On Sept. 6 European Union authorities asked BASF to explain how unapproved GMO potatoes of a new variety called new Amadea, undergoing research cultivation, were found growing in Sweden in a field of Amflora potatoes -- a GMO potato that was approved for commercial production in the EU in March. [ID:nLDE6851R4]
“The mix-up occurred because Amadea and Amflora plants were in close proximity to each other at our facilities,” Peter Eckes, president of BASF Plant Science in a statement.
“We regret this very much. To prevent such mistakes in the future, we will ensure complete separation of the production systems for Amadea and Amflora.”
An analysis had identified the temporary cultivation of Amadea and Amflora plants in the same physical space in the early seed propagation stage as the cause for the intermingling, BASF said.
BASF said it will discard the harvests from all the affected potato fields in northern Sweden, which involves about 16 hectares.
A BASF spokeswoman added that human error was the reason for the intermingling.
GMO seeds will in future also undergo molecular analysis at an early stage before initial plantings, the BASF statement said.
“The Amflora potatoes being cultivated in fields in Germany and the Czech Republic came from different seed lots which have always been cultivated separately from Amadea seed lots,” it said.
It added: “There is no indication of the presence of Amadea potatoes in these seed lots.
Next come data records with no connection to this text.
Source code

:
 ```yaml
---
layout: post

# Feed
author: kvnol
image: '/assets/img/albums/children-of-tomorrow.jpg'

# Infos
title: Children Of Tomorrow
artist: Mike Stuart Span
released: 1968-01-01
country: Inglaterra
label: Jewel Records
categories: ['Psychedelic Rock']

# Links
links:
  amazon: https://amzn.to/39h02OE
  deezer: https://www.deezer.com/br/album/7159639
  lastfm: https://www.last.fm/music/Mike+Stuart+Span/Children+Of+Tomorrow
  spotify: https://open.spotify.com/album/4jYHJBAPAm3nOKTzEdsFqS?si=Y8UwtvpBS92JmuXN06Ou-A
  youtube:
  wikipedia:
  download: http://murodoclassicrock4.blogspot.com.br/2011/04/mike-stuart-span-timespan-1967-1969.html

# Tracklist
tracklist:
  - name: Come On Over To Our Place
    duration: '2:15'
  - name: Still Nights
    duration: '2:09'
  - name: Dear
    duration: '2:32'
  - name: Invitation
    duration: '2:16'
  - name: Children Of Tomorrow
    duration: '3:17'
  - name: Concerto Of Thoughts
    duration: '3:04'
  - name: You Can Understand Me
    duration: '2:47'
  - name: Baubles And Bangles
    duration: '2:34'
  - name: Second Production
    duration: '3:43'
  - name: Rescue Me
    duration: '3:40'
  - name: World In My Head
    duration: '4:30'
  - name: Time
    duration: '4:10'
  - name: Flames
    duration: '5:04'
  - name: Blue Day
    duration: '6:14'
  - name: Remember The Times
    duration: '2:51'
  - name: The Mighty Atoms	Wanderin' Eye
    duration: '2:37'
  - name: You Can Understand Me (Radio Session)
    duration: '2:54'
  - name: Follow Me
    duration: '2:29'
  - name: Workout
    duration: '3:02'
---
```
Subject to the decisions of the national authorities, the harvest from the Czech Republic is planned to be used for starch extraction whereas the harvest from Germany is intended for seed production.”
Amflora is not used for human food.
The EU Commission wanted to evaluate additional information before making a decision on the use of the remaining seed lots in Sweden, the statement said.
BASF Plant Science said it had already provided the requested information.
A European Commission spokesman said on Friday the origin of the contamination was “clearly human error.”
The EU Commission was in favour of destroying the 15 hectares of potatoes involved, he said.
“This decision needs to be taken by the Swedish authorities,” he said. “It is the responsibility and competence in the area of management of territory and what grows on your territory lies with the member state, so Sweden must take the decision to destroy these crops from the 15 hectares, and Sweden will be taking a decision in the coming weeks.”
There was also concern about other batches of GMO potatoes, which are also in Sweden, he said.
“Again the Swedish authorities are competent and we would like them to continue their enquiries on this issue,” the spokesman added.